ASSIGNMENT: Repeat the records exactly, with one exception: no images.

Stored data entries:
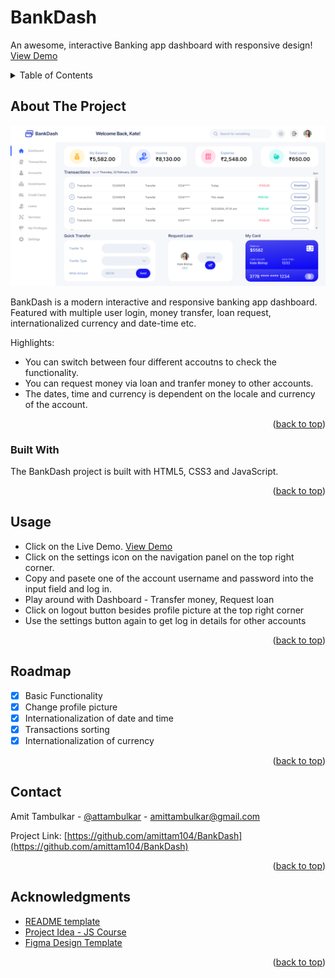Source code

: <a name="readme-top"></a>

<!-- PROJECT LOGO -->

# BankDash

  <p >
    An awesome, interactive Banking app dashboard with responsive design!
    <a href="https://bankdashv2.netlify.app/">View Demo</a>
  </p>

<!-- TABLE OF CONTENTS -->
<details>
  <summary>Table of Contents</summary>
  <ol>
    <li>
      <a href="#about-the-project">About The Project</a>
      <ul>
        <li><a href="#built-with">Built With</a></li>
      </ul>
    </li>
    <li><a href="#usage">Usage</a></li>
    <li><a href="#roadmap">Roadmap</a></li>
    <li><a href="#contact">Contact</a></li>
    <li><a href="#acknowledgments">Acknowledgments</a></li>
  </ol>
</details>

<!-- ABOUT THE PROJECT -->

## About The Project

![Banking app dashboard](BankDash4.png)

BankDash is a modern interactive and responsive banking app dashboard. Featured with multiple user login, money transfer, loan request, internationalized currency and date-time etc.

Highlights:

- You can switch between four different accoutns to check the functionality.
- You can request money via loan and tranfer money to other accounts.
- The dates, time and currency is dependent on the locale and currency of the account.

<p align="right">(<a href="#readme-top">back to top</a>)</p>

### Built With

The BankDash project is built with HTML5, CSS3 and JavaScript.

<p align="right">(<a href="#readme-top">back to top</a>)</p>

<!-- USAGE EXAMPLES -->

## Usage

- Click on the Live Demo. <a href="https://bankdashv2.netlify.app/">View Demo</a>
- Click on the settings icon on the navigation panel on the top right corner.
- Copy and pasete one of the account username and password into the input field and log in.
- Play around with Dashboard - Transfer money, Request loan
- Click on logout button besides profile picture at the top right corner
- Use the settings button again to get log in details for other accounts

<p align="right">(<a href="#readme-top">back to top</a>)</p>

<!-- ROADMAP -->

## Roadmap

- [x] Basic Functionality
- [x] Change profile picture
- [x] Internationalization of date and time
- [x] Transactions sorting
- [x] Internationalization of currency

<p align="right">(<a href="#readme-top">back to top</a>)</p>

<!-- CONTACT -->

## Contact

Amit Tambulkar - [@attambulkar](https://twitter.com/attambulkar) - amittambulkar@gmail.com

Project Link: [https://github.com/amittam104/BankDash](https://github.com/amittam104/BankDash)

<p align="right">(<a href="#readme-top">back to top</a>)</p>

<!-- ACKNOWLEDGMENTS -->

## Acknowledgments

- [README template](https://github.com/othneildrew/Best-README-Template)
- [Project Idea - JS Course](https://www.udemy.com/course/the-complete-javascript-course/)
- [Figma Design Template](https://www.figma.com/file/v81hYyTudz1AjlCAXGJ4UM/BankDash---A-banking-app-Dashboard?type=design&node-id=217-58&mode=design&t=C1cLmSJeaon6JWpZ-0)

<p align="right">(<a href="#readme-top">back to top</a>)</p>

YOUR SOLUTION:
Source code

: <a name="readme-top"></a>

<!-- PROJECT LOGO -->

# BankDash

  <p >
    An awesome, interactive Banking app dashboard with responsive design!
    <a href="https://bankdashv2.netlify.app/">View Demo</a>
  </p>

<!-- TABLE OF CONTENTS -->
<details>
  <summary>Table of Contents</summary>
  <ol>
    <li>
      <a href="#about-the-project">About The Project</a>
      <ul>
        <li><a href="#built-with">Built With</a></li>
      </ul>
    </li>
    <li><a href="#usage">Usage</a></li>
    <li><a href="#roadmap">Roadmap</a></li>
    <li><a href="#contact">Contact</a></li>
    <li><a href="#acknowledgments">Acknowledgments</a></li>
  </ol>
</details>

<!-- ABOUT THE PROJECT -->

## About The Project

![Banking app dashboard](BankDash4.png)

BankDash is a modern interactive and responsive banking app dashboard. Featured with multiple user login, money transfer, loan request, internationalized currency and date-time etc.

Highlights:

- You can switch between four different accoutns to check the functionality.
- You can request money via loan and tranfer money to other accounts.
- The dates, time and currency is dependent on the locale and currency of the account.

<p align="right">(<a href="#readme-top">back to top</a>)</p>

### Built With

The BankDash project is built with HTML5, CSS3 and JavaScript.

<p align="right">(<a href="#readme-top">back to top</a>)</p>

<!-- USAGE EXAMPLES -->

## Usage

- Click on the Live Demo. <a href="https://bankdashv2.netlify.app/">View Demo</a>
- Click on the settings icon on the navigation panel on the top right corner.
- Copy and pasete one of the account username and password into the input field and log in.
- Play around with Dashboard - Transfer money, Request loan
- Click on logout button besides profile picture at the top right corner
- Use the settings button again to get log in details for other accounts

<p align="right">(<a href="#readme-top">back to top</a>)</p>

<!-- ROADMAP -->

## Roadmap

- [x] Basic Functionality
- [x] Change profile picture
- [x] Internationalization of date and time
- [x] Transactions sorting
- [x] Internationalization of currency

<p align="right">(<a href="#readme-top">back to top</a>)</p>

<!-- CONTACT -->

## Contact

Amit Tambulkar - [@attambulkar](https://twitter.com/attambulkar) - amittambulkar@gmail.com

Project Link: [https://github.com/amittam104/BankDash](https://github.com/amittam104/BankDash)

<p align="right">(<a href="#readme-top">back to top</a>)</p>

<!-- ACKNOWLEDGMENTS -->

## Acknowledgments

- [README template](https://github.com/othneildrew/Best-README-Template)
- [Project Idea - JS Course](https://www.udemy.com/course/the-complete-javascript-course/)
- [Figma Design Template](https://www.figma.com/file/v81hYyTudz1AjlCAXGJ4UM/BankDash---A-banking-app-Dashboard?type=design&node-id=217-58&mode=design&t=C1cLmSJeaon6JWpZ-0)

<p align="right">(<a href="#readme-top">back to top</a>)</p>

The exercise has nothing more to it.